Out of the data below, copy every line with the string "Accessed".

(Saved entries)
◆ ◆ ◆ ◆ ◆ ◆ ◆

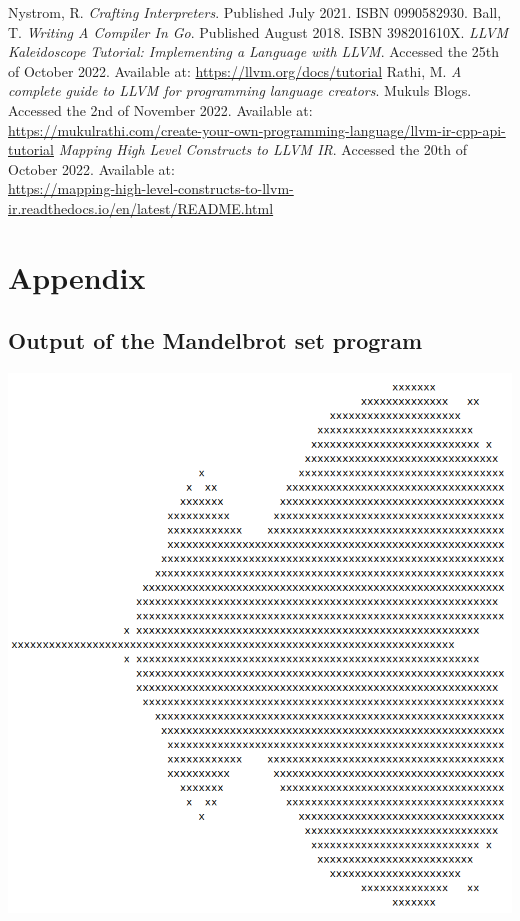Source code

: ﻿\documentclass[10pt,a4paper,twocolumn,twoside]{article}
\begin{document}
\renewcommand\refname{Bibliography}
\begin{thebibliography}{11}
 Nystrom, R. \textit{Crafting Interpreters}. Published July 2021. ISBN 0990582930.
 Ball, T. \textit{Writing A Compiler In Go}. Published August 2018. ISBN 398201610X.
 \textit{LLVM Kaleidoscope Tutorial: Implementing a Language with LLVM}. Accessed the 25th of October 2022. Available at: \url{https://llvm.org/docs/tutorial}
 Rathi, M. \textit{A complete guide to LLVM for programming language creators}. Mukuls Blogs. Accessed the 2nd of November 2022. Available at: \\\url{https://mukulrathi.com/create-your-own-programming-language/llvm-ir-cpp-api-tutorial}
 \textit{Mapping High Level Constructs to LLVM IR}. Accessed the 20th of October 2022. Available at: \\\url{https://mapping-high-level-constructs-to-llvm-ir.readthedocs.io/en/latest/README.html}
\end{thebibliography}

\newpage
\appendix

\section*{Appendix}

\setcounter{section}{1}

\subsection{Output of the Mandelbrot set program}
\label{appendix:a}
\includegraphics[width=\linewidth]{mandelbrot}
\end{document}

◆ ◆ ◆ ◆ ◆ ◆ ◆

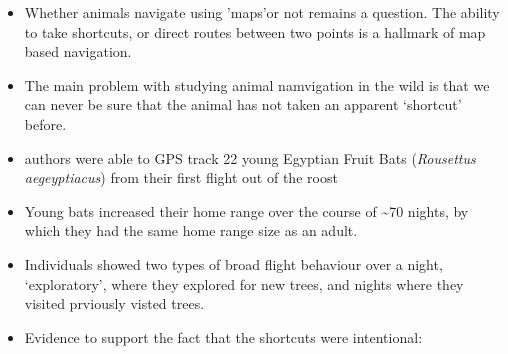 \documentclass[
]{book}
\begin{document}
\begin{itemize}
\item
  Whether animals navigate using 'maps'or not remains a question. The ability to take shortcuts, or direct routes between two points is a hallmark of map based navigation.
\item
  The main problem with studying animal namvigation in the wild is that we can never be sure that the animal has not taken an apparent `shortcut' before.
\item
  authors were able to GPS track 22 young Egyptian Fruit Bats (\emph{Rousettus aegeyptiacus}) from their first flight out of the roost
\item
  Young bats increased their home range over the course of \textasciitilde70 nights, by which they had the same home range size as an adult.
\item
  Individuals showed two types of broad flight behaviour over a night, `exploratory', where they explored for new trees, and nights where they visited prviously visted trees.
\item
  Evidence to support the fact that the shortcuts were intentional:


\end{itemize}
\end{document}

◆ ◆ ◆ ◆ ◆ ◆ ◆

**Written answer**
 \textit{LLVM Kaleidoscope Tutorial: Implementing a Language with LLVM}. Accessed the 25th of October 2022. Available at: \url{https://llvm.org/docs/tutorial}
 Rathi, M. \textit{A complete guide to LLVM for programming language creators}. Mukuls Blogs. Accessed the 2nd of November 2022. Available at: \\\url{https://mukulrathi.com/create-your-own-programming-language/llvm-ir-cpp-api-tutorial}
 \textit{Mapping High Level Constructs to LLVM IR}. Accessed the 20th of October 2022. Available at: \\\url{https://mapping-high-level-constructs-to-llvm-ir.readthedocs.io/en/latest/README.html}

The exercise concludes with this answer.